While admitting that Dubai is a “great place to begin”, Alshalabi raises a concern over the expensive nature of the emirate, adding: “The cost can be a big barrier. It’s a very costly place to live and start a business.
“I’m lucky coming from Kuwait in many ways, as I don’t need a visa and can be here as long as I want, and I had some money saved that I could use as well, but I can imagine how hard it is to come here and be really lean.”
But, he says, there are plenty of other aspects which make starting out in Dubai much easier than many other places.
“There’s an amazing community growing here. When I was in Kuwait, there was almost nothing going on. I actually started a blog called StartupQ8 to try to bring people together. Now there’s lots of good things happening in Kuwait as a result, but Dubai is on a different level.
“As soon as I got here I found things like Dubai Tech Nights, which made life so much easier. Also, in5 could out me in touch with anybody in Dubai, which was so helpful for us.
“I would definitely advise people to join an accelerator or incubator - I really think they are the best place to start.
“Places like in5, i360, Turn8, and so on - they are really affordable to start-ups, so study them and apply to them. On top of that, if you network you’ll become part of a great community, which can help you get exposure for funding, and other things.”
His final, and most heartfelt piece of advice, however, is to surround yourself with good people.
“Our board of advisors is brilliant. They are really involved and we talk a lot. They help tap new markets, give advice, act as mentors, and bring lots of value.
“You just need to find the right people for your business. If you’re passionate about what you’re doing, they will see that and want to be involved.

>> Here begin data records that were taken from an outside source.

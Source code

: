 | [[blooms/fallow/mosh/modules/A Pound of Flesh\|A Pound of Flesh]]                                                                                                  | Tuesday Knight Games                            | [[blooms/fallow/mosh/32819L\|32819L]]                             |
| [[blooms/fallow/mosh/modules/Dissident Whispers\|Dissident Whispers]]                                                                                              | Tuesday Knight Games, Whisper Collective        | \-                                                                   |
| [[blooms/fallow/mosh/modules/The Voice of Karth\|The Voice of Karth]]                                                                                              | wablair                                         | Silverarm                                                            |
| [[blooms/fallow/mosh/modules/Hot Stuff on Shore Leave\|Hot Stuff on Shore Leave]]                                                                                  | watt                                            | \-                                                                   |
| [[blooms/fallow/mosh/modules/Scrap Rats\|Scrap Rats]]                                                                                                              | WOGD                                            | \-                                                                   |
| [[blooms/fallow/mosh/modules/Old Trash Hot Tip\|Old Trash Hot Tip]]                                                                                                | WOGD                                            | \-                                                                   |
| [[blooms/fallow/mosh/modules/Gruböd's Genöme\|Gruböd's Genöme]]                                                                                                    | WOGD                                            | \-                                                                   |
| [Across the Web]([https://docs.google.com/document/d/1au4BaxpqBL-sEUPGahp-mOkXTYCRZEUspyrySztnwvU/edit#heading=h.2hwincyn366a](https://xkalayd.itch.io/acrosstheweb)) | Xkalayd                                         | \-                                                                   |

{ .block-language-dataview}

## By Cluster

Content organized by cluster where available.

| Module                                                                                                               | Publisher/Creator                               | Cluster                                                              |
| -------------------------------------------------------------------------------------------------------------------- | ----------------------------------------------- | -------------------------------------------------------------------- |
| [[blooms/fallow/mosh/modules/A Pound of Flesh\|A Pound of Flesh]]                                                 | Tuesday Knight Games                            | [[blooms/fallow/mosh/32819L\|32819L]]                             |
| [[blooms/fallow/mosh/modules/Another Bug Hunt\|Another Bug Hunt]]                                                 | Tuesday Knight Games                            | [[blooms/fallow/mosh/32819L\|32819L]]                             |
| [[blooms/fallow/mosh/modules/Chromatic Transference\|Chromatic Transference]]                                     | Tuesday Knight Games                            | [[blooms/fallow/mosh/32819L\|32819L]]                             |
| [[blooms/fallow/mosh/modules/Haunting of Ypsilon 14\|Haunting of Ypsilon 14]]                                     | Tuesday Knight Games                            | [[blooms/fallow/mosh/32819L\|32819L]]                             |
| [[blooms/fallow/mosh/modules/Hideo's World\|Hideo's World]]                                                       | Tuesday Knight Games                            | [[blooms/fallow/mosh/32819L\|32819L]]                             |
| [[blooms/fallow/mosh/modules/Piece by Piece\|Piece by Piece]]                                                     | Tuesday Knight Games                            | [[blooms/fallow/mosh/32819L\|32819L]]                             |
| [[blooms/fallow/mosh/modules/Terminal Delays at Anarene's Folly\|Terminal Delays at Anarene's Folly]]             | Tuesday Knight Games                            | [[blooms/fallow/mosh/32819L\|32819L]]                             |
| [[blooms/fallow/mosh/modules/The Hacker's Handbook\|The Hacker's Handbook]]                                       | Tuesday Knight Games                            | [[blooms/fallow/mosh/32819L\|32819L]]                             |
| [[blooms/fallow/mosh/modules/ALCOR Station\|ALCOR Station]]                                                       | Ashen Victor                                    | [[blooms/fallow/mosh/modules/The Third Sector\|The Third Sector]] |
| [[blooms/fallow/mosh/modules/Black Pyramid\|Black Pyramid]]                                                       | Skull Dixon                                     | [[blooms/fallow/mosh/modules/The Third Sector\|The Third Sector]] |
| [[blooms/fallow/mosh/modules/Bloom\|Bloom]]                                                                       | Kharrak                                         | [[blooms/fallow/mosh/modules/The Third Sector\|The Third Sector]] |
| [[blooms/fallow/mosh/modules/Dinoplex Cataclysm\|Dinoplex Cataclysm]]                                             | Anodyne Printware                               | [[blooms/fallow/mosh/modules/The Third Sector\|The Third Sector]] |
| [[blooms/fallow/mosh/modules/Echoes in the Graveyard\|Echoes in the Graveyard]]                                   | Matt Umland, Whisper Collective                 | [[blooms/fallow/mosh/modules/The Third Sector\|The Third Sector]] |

“The best thing they do is support you. I thought about giving up so many times. When nobody was booking I just didn’t know what to do - I was really depressed, but then you talk to somebody who tells you that you’re doing great, and that they struggled for years, not months!
“They encourage you when you’re down, and when things are going well they’ll keep your feet on the ground and tell you not to believe your own hype. Help doesn’t come much more valuable than that.”